Books read, May 2013
Okay, I lied about not posting for a while, because I remembered I hadn’t yet put up a books-read entry for last month.
The Book of Earth. L5R gaming book (the first of several you’ll see here). I actually read about half of this late last year when it came out, but only finished it recently. The line continues to be pretty solid quality; I think this one is more solid than The Book of Air was (no pun intended).
Imperial Histories. Another L5R I read half of a while ago, and only finished just now. I figured I should take care of that before . . .
Imperial Histories 2. So this is the first L5R book I freelanced for, with the “Togashi Dynasty” chapter. It came out in May, and I still get warm little glows looking at it. Better still, I already know of one person who’s intending to use my chapter for a campaign, so I can pretty much call this one a win.

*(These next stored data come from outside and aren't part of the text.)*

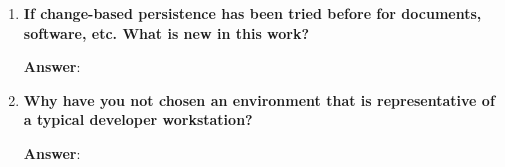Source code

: \begin{enumerate}
  \item \textbf{If change-based persistence has been tried before for documents, software, etc. What is new in this work?}
  
  \textbf{Answer}:
  
  \item \textbf{Why have you not chosen an environment that is representative of a typical developer workstation?}
  
  \textbf{Answer}:
  
\end{enumerate}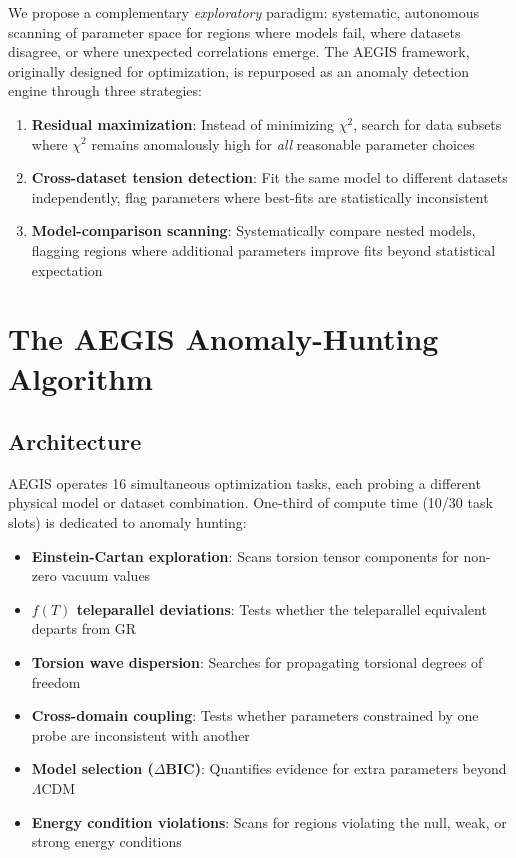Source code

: \documentclass[twocolumn,showpacs,preprintnumbers,amsmath,amssymb,prl]{revtex4-2}
\begin{document}
We propose a complementary \textit{exploratory} paradigm: systematic, autonomous scanning of parameter space for regions where models fail, where datasets disagree, or where unexpected correlations emerge. The AEGIS framework, originally designed for optimization, is repurposed as an anomaly detection engine through three strategies:

\begin{enumerate}
\item \textbf{Residual maximization}: Instead of minimizing $\chi^2$, search for data subsets where $\chi^2$ remains anomalously high for \textit{all} reasonable parameter choices
\item \textbf{Cross-dataset tension detection}: Fit the same model to different datasets independently, flag parameters where best-fits are statistically inconsistent
\item \textbf{Model-comparison scanning}: Systematically compare nested models, flagging regions where additional parameters improve fits beyond statistical expectation
\end{enumerate}

\section{The AEGIS Anomaly-Hunting Algorithm}

\subsection{Architecture}

AEGIS operates 16 simultaneous optimization tasks, each probing a different physical model or dataset combination. One-third of compute time (10/30 task slots) is dedicated to anomaly hunting:

\begin{itemize}
\item \textbf{Einstein-Cartan exploration}: Scans torsion tensor components for non-zero vacuum values
\item \textbf{$f(T)$ teleparallel deviations}: Tests whether the teleparallel equivalent departs from GR
\item \textbf{Torsion wave dispersion}: Searches for propagating torsional degrees of freedom
\item \textbf{Cross-domain coupling}: Tests whether parameters constrained by one probe are inconsistent with another
\item \textbf{Model selection ($\Delta$BIC)}: Quantifies evidence for extra parameters beyond $\Lambda$CDM
\item \textbf{Energy condition violations}: Scans for regions violating the null, weak, or strong energy conditions
\end{itemize}
\end{document}
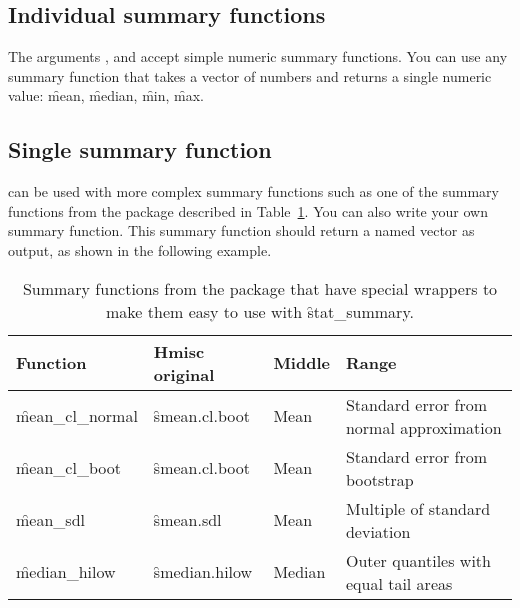 \subsection{Individual summary functions}

The arguments ,  and  accept simple numeric summary functions. You can use any summary function that takes a vector of numbers and returns a single numeric value: \f{mean}, \f{median}, \f{min}, \f{max}.

% 


\subsection{Single summary function}

 can be used with more complex summary functions such as one of the summary functions from the  package \citep{Hmisc} described in Table~\ref{tbl:hmisc}. You can also write your own summary function. This summary function should return a named vector as output, as shown in the following example.

% 


\begin{table}
  \begin{center}
  \begin{tabular}{lllp{2in}}
    \toprule
    Function & Hmisc original & Middle & Range \\
    \midrule 
    \f{mean_cl_normal} & \f{smean.cl.boot} & 
      Mean & Standard error from normal approximation \\
    \f{mean_cl_boot} & \f{smean.cl.boot} & 
      Mean & Standard error from bootstrap \\
    \f{mean_sdl} & \f{smean.sdl} & 
      Mean & Multiple of standard deviation  \\
    \f{median_hilow} & \f{smedian.hilow}  & 
      Median & Outer quantiles with equal tail areas \\
    \bottomrule
  \end{tabular}
  \end{center}
  \caption{Summary functions from the  package that have special wrappers to make them easy to use with \f{stat_summary}.}
  \label{tbl:hmisc}
\end{table}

Oh, you want to know about the rest of the book? Well, it’s a lot like the first Imperial Histories, which is a good thing. I have come to realize that I’m much more interested in the chapters that describe something other than a war; things like the Clan War (in the first book) and the Destroyer War (in this one) may be important as historical events, but I wouldn’t want to base a campaign around them. I vastly prefer the chapters where there’s a socio-political conflict simmering along, with less in the way of armies.
Harbinger of the Storm, Aliette de Bodard. Second of aliettedb‘s historical Aztec murder mystery fantasy thingies. This book does a thing I love love love, which is to take the sort of magical thing that real-world cultures believed in and make it entirely real. When the Revered Speaker dies, there is a genuine danger that the star-demons will come down and eat the entire freaking world if the priests don’t do their jobs right. This threat shows up in chapter one and is chilling. As for the ending . . . yikes. I espy problems for the third book, hoo boy.

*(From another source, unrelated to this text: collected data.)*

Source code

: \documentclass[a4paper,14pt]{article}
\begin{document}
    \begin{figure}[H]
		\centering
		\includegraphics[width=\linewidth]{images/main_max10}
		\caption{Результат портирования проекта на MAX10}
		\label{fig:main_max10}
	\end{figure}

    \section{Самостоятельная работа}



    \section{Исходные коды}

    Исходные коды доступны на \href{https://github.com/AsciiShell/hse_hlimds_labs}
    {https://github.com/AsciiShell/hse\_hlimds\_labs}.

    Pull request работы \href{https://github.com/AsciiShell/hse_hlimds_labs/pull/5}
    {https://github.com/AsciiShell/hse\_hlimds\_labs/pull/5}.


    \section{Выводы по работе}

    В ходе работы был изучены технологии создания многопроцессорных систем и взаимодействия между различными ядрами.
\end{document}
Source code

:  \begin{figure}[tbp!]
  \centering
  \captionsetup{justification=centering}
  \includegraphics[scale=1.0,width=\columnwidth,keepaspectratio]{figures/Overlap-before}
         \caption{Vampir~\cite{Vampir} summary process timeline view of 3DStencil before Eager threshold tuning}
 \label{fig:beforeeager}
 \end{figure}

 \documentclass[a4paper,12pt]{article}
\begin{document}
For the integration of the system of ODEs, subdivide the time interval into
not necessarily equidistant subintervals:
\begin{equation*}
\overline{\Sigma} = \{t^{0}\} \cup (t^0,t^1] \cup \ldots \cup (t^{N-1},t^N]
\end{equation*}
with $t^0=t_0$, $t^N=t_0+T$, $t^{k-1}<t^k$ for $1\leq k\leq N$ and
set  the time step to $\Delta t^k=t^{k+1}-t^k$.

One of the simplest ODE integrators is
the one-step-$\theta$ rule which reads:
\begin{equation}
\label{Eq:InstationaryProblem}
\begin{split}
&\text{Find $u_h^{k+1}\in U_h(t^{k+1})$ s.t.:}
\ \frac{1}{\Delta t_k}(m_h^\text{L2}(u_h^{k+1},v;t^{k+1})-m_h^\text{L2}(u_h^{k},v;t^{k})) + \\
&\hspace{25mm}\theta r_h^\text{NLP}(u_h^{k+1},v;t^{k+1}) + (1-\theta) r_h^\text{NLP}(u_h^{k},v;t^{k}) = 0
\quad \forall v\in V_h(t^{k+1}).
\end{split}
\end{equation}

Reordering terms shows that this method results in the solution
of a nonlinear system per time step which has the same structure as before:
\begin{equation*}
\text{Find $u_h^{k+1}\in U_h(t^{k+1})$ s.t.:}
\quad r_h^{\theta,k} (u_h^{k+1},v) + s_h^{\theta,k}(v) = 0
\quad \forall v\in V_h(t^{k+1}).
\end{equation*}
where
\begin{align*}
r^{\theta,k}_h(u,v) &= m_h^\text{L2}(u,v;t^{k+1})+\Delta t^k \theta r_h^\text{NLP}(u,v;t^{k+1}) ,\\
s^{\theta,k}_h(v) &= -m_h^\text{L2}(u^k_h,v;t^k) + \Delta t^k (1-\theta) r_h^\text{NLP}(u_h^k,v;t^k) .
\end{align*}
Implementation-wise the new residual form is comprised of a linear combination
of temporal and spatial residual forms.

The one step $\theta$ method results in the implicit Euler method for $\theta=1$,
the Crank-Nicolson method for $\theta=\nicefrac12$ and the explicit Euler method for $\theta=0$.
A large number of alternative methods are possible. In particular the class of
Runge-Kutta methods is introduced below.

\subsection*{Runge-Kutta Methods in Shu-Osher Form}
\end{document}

The Jewel-Hinged Jaw, Samuel Delany. Prepping for the TIP course. There is one chapter in here I didn’t get at all (and haven’t assigned), but much interesting stuff, too. The descriptive parts of “Midcentury” alone are great reading.
The Writers’ Workshop of Science Fiction and Fantasy, ed. Michael Knost. I thought about using this for my course, but it didn’t come out in time, and now that I’ve read it, eh — I’m just as glad I didn’t. This purports to be more of a 200-level discussion of writing, and some of the essays rise to that level, but others don’t, and I personally found the interviews to be not all that useful.
Five Red Herrings, Dorothy Sayers. It’s been a while since I started my Sayers read, so I can’t be sure whether I’m right in saying this one feels weaker. It’s all the trains, really: my eyes started glazing over. I imagine there are some mystery readers for whom that kind of timetable puzzle is fascinating, but I am not one of them. Plus quite a lot of this seems to be about other people investigating the murder, with relatively little seen of Lord Peter Wimsey. And then there’s Sayers’ decision to phonetically represent Scottish accents/dialect . . . oy. I got a whole stack of Sayers at a nifty used bookstore in Menlo Park, though, so hopefully the next one will be better.